→ Your objective
Go line by line through the listing below and copy those that hold "标记清理算法".

########################################

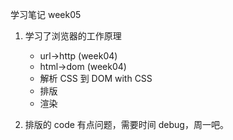 学习笔记 week05

1. 学习了浏览器的工作原理

   - url->http (week04)
   - html->dom (week04)
   - 解析 CSS 到 DOM with CSS
   - 排版
   - 渲染

2. 排版的 code 有点问题，需要时间 debug，周一吧。

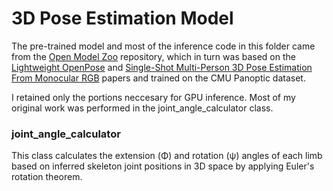 # 3D Pose Estimation Model

The pre-trained model and most of the inference code in this folder came from the [Open Model Zoo](https://github.com/openvinotoolkit/open_model_zoo) repository, which in turn was based on the [Lightweight OpenPose](https://arxiv.org/pdf/1811.12004.pdf) and [Single-Shot Multi-Person 3D Pose Estimation From Monocular RGB](https://arxiv.org/pdf/1712.03453.pdf) papers and trained on the CMU Panoptic dataset.

I retained only the portions neccesary for GPU inference. Most of my original work was performed in the joint_angle_calculator class.

### joint_angle_calculator

This class calculates the extension (Φ) and rotation (ψ) angles of each limb based on inferred skeleton joint positions in 3D space by applying Euler's rotation theorem.

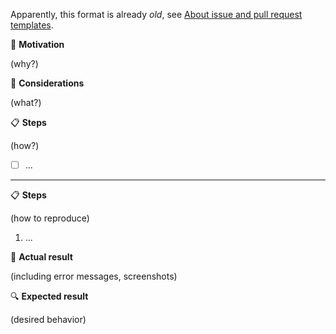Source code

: Apparently, this format is already *old*, see [About issue and pull request templates](https://help.github.com/en/articles/about-issue-and-pull-request-templates).

:bicyclist: __Motivation__

(why?)

:card_index: __Considerations__

(what?)

:clipboard: __Steps__

(how?)

- [ ] ...

---

:clipboard: __Steps__

(how to reproduce)

1. ...

:bug: __Actual result__

(including error messages, screenshots)

:mag: __Expected result__

(desired behavior)

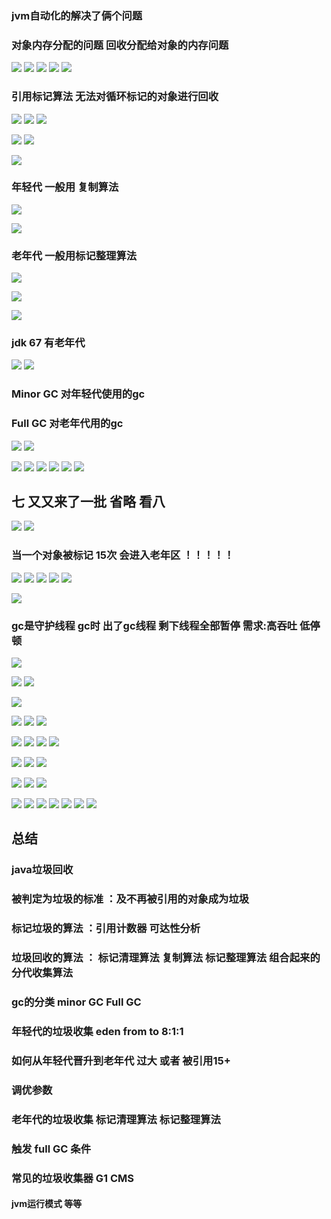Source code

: ### jvm自动化的解决了俩个问题
### 对象内存分配的问题  回收分配给对象的内存问题
 
![](https://user-gold-cdn.xitu.io/2019/7/11/16be164b58e50946?w=1030&h=458&f=png&s=115343)
![](https://user-gold-cdn.xitu.io/2019/7/11/16be165cc73c3722?w=1352&h=390&f=png&s=166639)
![](https://user-gold-cdn.xitu.io/2019/7/11/16be1663c7611187?w=1017&h=425&f=png&s=118319)
![](https://user-gold-cdn.xitu.io/2019/7/11/16be16734f284ea4?w=727&h=220&f=png&s=106744)
![](https://user-gold-cdn.xitu.io/2019/7/11/16be16751353c729?w=798&h=364&f=png&s=205739)
### 引用标记算法 无法对循环标记的对象进行回收


![](https://user-gold-cdn.xitu.io/2019/7/11/16be1686d36a4db9?w=1284&h=211&f=png&s=107622)
![](https://user-gold-cdn.xitu.io/2019/7/11/16be168a8e01166b?w=614&h=486&f=png&s=70376)
![](https://user-gold-cdn.xitu.io/2019/7/11/16be169e0fbb541e?w=1070&h=606&f=png&s=185656)


![](https://user-gold-cdn.xitu.io/2019/7/11/16be16ab391615a8?w=1306&h=298&f=png&s=130147)
![](https://user-gold-cdn.xitu.io/2019/7/11/16be16bea21426b7?w=948&h=530&f=png&s=112242)



![](https://user-gold-cdn.xitu.io/2019/7/11/16be16c5790d59b8?w=1134&h=494&f=png&s=132482)

### 年轻代 一般用 复制算法
![](https://user-gold-cdn.xitu.io/2019/7/11/16be16ccb070cc4a?w=1392&h=608&f=png&s=212739)


![](https://user-gold-cdn.xitu.io/2019/7/11/16be16d7a623d23e?w=1400&h=400&f=png&s=167130)
### 老年代 一般用标记整理算法


![](https://user-gold-cdn.xitu.io/2019/7/11/16be16de343cdff4?w=1271&h=607&f=png&s=154599)

![](https://user-gold-cdn.xitu.io/2019/7/11/16be16e6ce91c0cb?w=1378&h=306&f=png&s=119369)


![](https://user-gold-cdn.xitu.io/2019/7/11/16be16ed968d1456?w=825&h=479&f=png&s=184281)
### jdk 67  有老年代


![](https://user-gold-cdn.xitu.io/2019/7/11/16be16f3958f6158?w=912&h=434&f=png&s=180548)
![](https://user-gold-cdn.xitu.io/2019/7/11/16be17095f492933?w=1338&h=423&f=png&s=46301)
### Minor GC 对年轻代使用的gc
### Full GC 对老年代用的gc


![](https://user-gold-cdn.xitu.io/2019/7/11/16be1857de771a7d?w=1162&h=120&f=png&s=93210)
![](https://user-gold-cdn.xitu.io/2019/7/11/16be1745530f94b8?w=1372&h=471&f=png&s=166037)



![](https://user-gold-cdn.xitu.io/2019/7/11/16be17b4b4db848a?w=1235&h=632&f=png&s=124410)
![](https://user-gold-cdn.xitu.io/2019/7/11/16be17c618b9d57d?w=1268&h=651&f=png&s=138276)
![](https://user-gold-cdn.xitu.io/2019/7/11/16be17d032b54365?w=1235&h=655&f=png&s=113839)
![](https://user-gold-cdn.xitu.io/2019/7/11/16be17e6eae754a4?w=1211&h=632&f=png&s=134278)
![](https://user-gold-cdn.xitu.io/2019/7/11/16be17fd99f7631b?w=1284&h=640&f=png&s=174182)
![](https://user-gold-cdn.xitu.io/2019/7/11/16be180a2cc721de?w=1257&h=647&f=png&s=124216)
## 七 又又来了一批 省略 看八 
![](https://user-gold-cdn.xitu.io/2019/7/11/16be1829b9c30c6e?w=1255&h=652&f=png&s=165068)
![](https://user-gold-cdn.xitu.io/2019/7/11/16be183782618705?w=1295&h=664&f=png&s=120641)

### 当一个对象被标记 15次 会进入老年区   ！！！！！

![](https://user-gold-cdn.xitu.io/2019/7/11/16be186637f7f900?w=1266&h=404&f=png&s=132044)
![](https://user-gold-cdn.xitu.io/2019/7/11/16be187a6364eda5?w=1375&h=489&f=png&s=171249)
![](https://user-gold-cdn.xitu.io/2019/7/11/16be188b5993afd1?w=1329&h=486&f=png&s=148219)
![](https://user-gold-cdn.xitu.io/2019/7/11/16be1898a16f8299?w=1207&h=380&f=png&s=61536)
![](https://user-gold-cdn.xitu.io/2019/7/11/16be191ddd345574?w=1309&h=652&f=png&s=245645)



![](https://user-gold-cdn.xitu.io/2019/7/11/16be192b1d9acfed?w=1419&h=394&f=png&s=135711)
### gc是守护线程 gc时 出了gc线程 剩下线程全部暂停   需求:高吞吐 低停顿

![](https://user-gold-cdn.xitu.io/2019/7/11/16be195d35f09954?w=1301&h=571&f=png&s=141655)


![](https://user-gold-cdn.xitu.io/2019/7/11/16be197c5b2d0003?w=1136&h=523&f=png&s=64966)
![](https://user-gold-cdn.xitu.io/2019/7/11/16be196b6706c24b?w=966&h=166&f=png&s=92835)



![](https://user-gold-cdn.xitu.io/2019/7/11/16be19898aa9da16?w=1061&h=730&f=png&s=201718)


![](https://user-gold-cdn.xitu.io/2019/7/11/16be1999b2b98558?w=1236&h=768&f=png&s=317197)
![](https://user-gold-cdn.xitu.io/2019/7/11/16be19a504538741?w=1162&h=628&f=png&s=273839)
![](https://user-gold-cdn.xitu.io/2019/7/11/16be19cc4925a04f?w=1403&h=643&f=png&s=300084)



![](https://user-gold-cdn.xitu.io/2019/7/11/16be19d87df5d4d7?w=1297&h=724&f=png&s=303095)
![](https://user-gold-cdn.xitu.io/2019/7/11/16be19e9d50ea812?w=1403&h=609&f=png&s=172014)
![](https://user-gold-cdn.xitu.io/2019/7/11/16be1a2b374ad8bb?w=1367&h=661&f=png&s=376829)
![](https://user-gold-cdn.xitu.io/2019/7/11/16be1a2d34df0052?w=1151&h=368&f=png&s=169976)



![](https://user-gold-cdn.xitu.io/2019/7/11/16be1a412d1b231a?w=1458&h=661&f=png&s=219908)
![](https://user-gold-cdn.xitu.io/2019/7/11/16be1a56f1bf6b61?w=1314&h=532&f=png&s=172908)
![](https://user-gold-cdn.xitu.io/2019/7/11/16be1a77e36211d2?w=1417&h=602&f=png&s=190956)



![](https://user-gold-cdn.xitu.io/2019/7/11/16be1a89ffaf81ce?w=1355&h=676&f=png&s=259716)
![](https://user-gold-cdn.xitu.io/2019/7/11/16be1ad74fc7c9e3?w=686&h=205&f=png&s=122182)
![](https://user-gold-cdn.xitu.io/2019/7/11/16be1ad2d75eeb5d?w=1263&h=581&f=png&s=598898)



![](https://user-gold-cdn.xitu.io/2019/7/11/16be1ae6dee8f2d5?w=1469&h=566&f=png&s=317084)
![](https://user-gold-cdn.xitu.io/2019/7/11/16be1af62f1e6f2e?w=1296&h=510&f=png&s=252505)
![](https://user-gold-cdn.xitu.io/2019/7/11/16be1b02e3298bd1?w=1106&h=578&f=png&s=264072)
![](https://user-gold-cdn.xitu.io/2019/7/11/16be1b107fc7a891?w=1302&h=613&f=png&s=333859)
![](https://user-gold-cdn.xitu.io/2019/7/11/16be1b2838c1b400?w=1302&h=618&f=png&s=234649)
![](https://user-gold-cdn.xitu.io/2019/7/11/16be1b341c73023e?w=1259&h=601&f=png&s=90525)
![](https://user-gold-cdn.xitu.io/2019/7/11/16be1bd1c29fd709?w=1357&h=317&f=png&s=150821)

## 总结
### java垃圾回收  
### 被判定为垃圾的标准 ：及不再被引用的对象成为垃圾
### 标记垃圾的算法  ：引用计数器   可达性分析
### 垃圾回收的算法 ： 标记清理算法   复制算法  标记整理算法  组合起来的分代收集算法
### gc的分类   minor GC   Full GC
### 年轻代的垃圾收集  eden from to  8:1:1   
### 如何从年轻代晋升到老年代   过大 或者 被引用15+
###  调优参数 
###  老年代的垃圾收集   标记清理算法 标记整理算法  
### 触发 full GC 条件
### 常见的垃圾收集器  G1  CMS  
#### jvm运行模式 等等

########################################

→ Your response
### 垃圾回收的算法 ： 标记清理算法   复制算法  标记整理算法  组合起来的分代收集算法
###  老年代的垃圾收集   标记清理算法 标记整理算法  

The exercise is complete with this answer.